Check out Religion Clause for the case details and relevant links.

Religion Clause, which is “devoted to legal and political developments in free exercise of religion and separation of church and state,” is run by Howard M. Friedman, Distinguished University Professor of Law Emeritus at the University of Toledo College of Law.

A press release from the National Association of Consumer Bankruptcy Attorneys, linked over at WorldMagBlog, claims that the bankruptcy reform legislation passed last year is being “reluctantly” interpreted by the United States Bankruptcy Court for the Northern District of New York to mean that “those going through bankruptcy may not tithe to their church or make other charitable donations … until after they have paid off credit card companies and other creditors. Before the new law went into effect, bankruptcy court judges were required to permit debtors to tithe a portion of their income on a regular basis.”

Those are some pretty strong claims, and you can see the generally negative reaction that this announcement is getting from Christians at WorldMagBlog. Henry Sommer, president of the NACBA, said: “For religious Americans who find themselves deeply in debt due to job loss, catastrophic medical expenses or other circumstances, the 2005 reform legislation didn’t just reword the federal bankruptcy code, it also effectively rewrote Exodus and Deuteronomy. Many who practice their faith and believe that they are bound by creed to tithe a portion of their income will find that Congress effectively decided that what credit cards want is more important than the deeply personal religious practices of Americans.”

Sommer added: “Our nation’s founding fathers who envisioned a separation of church and state never imagined that this division would be used to engorge the profits of moneylenders at the expense of churches.”

If the New York courts interpretation is legitimate, that “this change [under the 2005 law] effectively closes the door for debtors who are above the median income from deducting charitable contributions as an expense unless they can establish the contributions fall under the IRS guidelines,” then what are Christians to do? Is it morally valid for Christians to violate the terms of bankruptcy to continue to tithe?

At the very least, Christians need to be educated about the effects of filing for bankruptcy, one of which apparently may be some infringement on religious practice.
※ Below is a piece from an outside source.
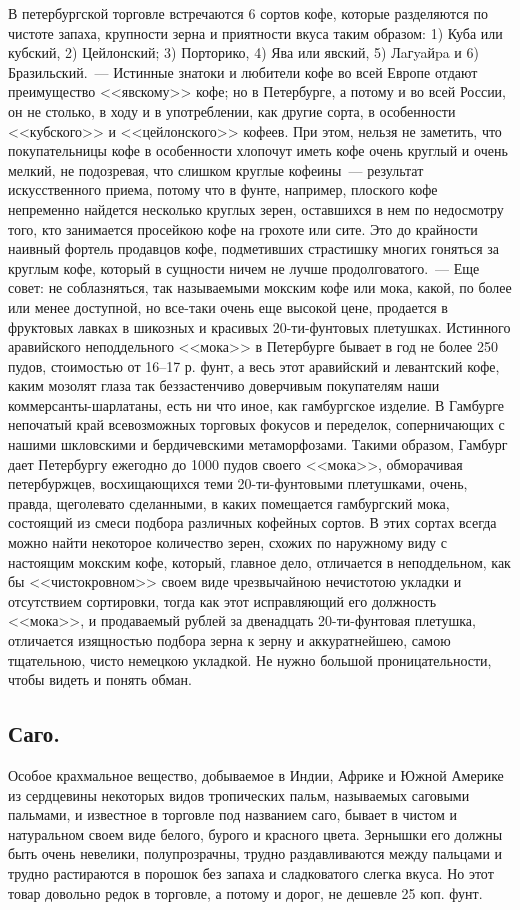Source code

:В петербургской торговле встречаются 6 сортов кофе, которые разделяются по чистоте запаха, крупности зерна и приятности вкуса таким образом: 1) Куба или кубский, 2) Цейлонский; 3) Порторико, 4) Ява или явский, 5) Лaгyaйpa и 6) Бразильский.~--- Истинные знатоки и любители кофе во всей Европе отдают преимущество <<явскому>> кофе; но в Петербурге, а потому и во всей России, он не столько, в ходу и в употреблении, как другие сорта, в особенности <<кубского>> и <<цейлонского>> кофеев. При этом, нельзя не заметить, что покупательницы кофе в особенности хлопочут иметь кофе очень круглый и очень мелкий, не подозревая, что слишком круглые кофеины~--- результат искусственного приема, потому что в фунте, например, плоского кофе непременно найдется несколько круглых зерен, оставшихся в нем по недосмотру того, кто занимается просейкою кофе на грохоте или сите. Это до крайности наивный фортель продавцов кофе, подметивших страстишку многих гоняться за круглым кофе, который в сущности ничем не лучше продолговатого.~--- Еще совет: не соблазняться, так называемыми мокским кофе или мока, какой, по более или менее доступной, но все-таки очень еще высокой цене, продается в фруктовых лавках в шикозных и красивых 20-ти-фунтовых плетушках. Истинного аравийского неподдельного <<мока>> в Петербурге бывает в год не более 250 пудов, стоимостью от 16–17 р. фунт, а весь этот аравийский и левантский кофе, каким мозолят глаза так беззастенчиво доверчивым покупателям наши коммерсанты-шарлатаны, есть ни что иное, как гамбургское изделие. В Гамбурге непочатый край всевозможных торговых фокусов и переделок, соперничающих с нашими шкловскими и бердичевскими метаморфозами. Такими образом, Гамбург дает Петербургу ежегодно до 1000 пудов своего <<мока>>, обморачивая петербуржцев, восхищающихся теми 20-ти-фунтовыми плетушками, очень, правда, щеголевато сделанными, в каких помещается гамбургский мока, состоящий из смеси подбора различных кофейных сортов. В этих сортах всегда можно найти некоторое количество зерен, схожих по наружному виду с настоящим мокским кофе, который, главное дело, отличается в неподдельном, как бы <<чистокровном>> своем виде чрезвычайною нечистотою укладки и отсутствием сортировки, тогда как этот исправляющий его должность <<мока>>, и продаваемый рублей за двенадцать 20-ти-фунтовая плетушка, отличается изящностью подбора зерна к зерну и аккуратнейшею, самою тщательною, чисто немецкою укладкой. Не нужно большой проницательности, чтобы видеть и понять обман.

\subsection{Саго.}
Особое крахмальное вещество, добываемое в Индии, Африке и Южной Америке из сердцевины некоторых видов тропических пальм, называемых саговыми пальмами, и известное в торговле под названием саго, бывает в чистом и натуральном своем виде белого, бурого и красного цвета. Зернышки его должны быть очень невелики, полупрозрачны, трудно раздавливаются между пальцами и трудно растираются в порошок без запаха и сладковатого слегка вкуса. Но этот товар довольно редок в торговле, а потому и дорог, не дешевле 25 коп. фунт.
As it stands, U.S. Bankruptcy Judge Robert E. Littlefield, Jr. also seems to be calling for some clarification from Congress: “Whether tithing is or is not reasonable for a debtor in bankruptcy is for Washington to decide…. Until Congress amends [the 2005 Act], the court’s hands are tied and the tithing principles that this court once applied pre BAPCPA (the Bankruptcy Abuse Prevention and Consumer Protection Act of 2005) have been effectively mooted.”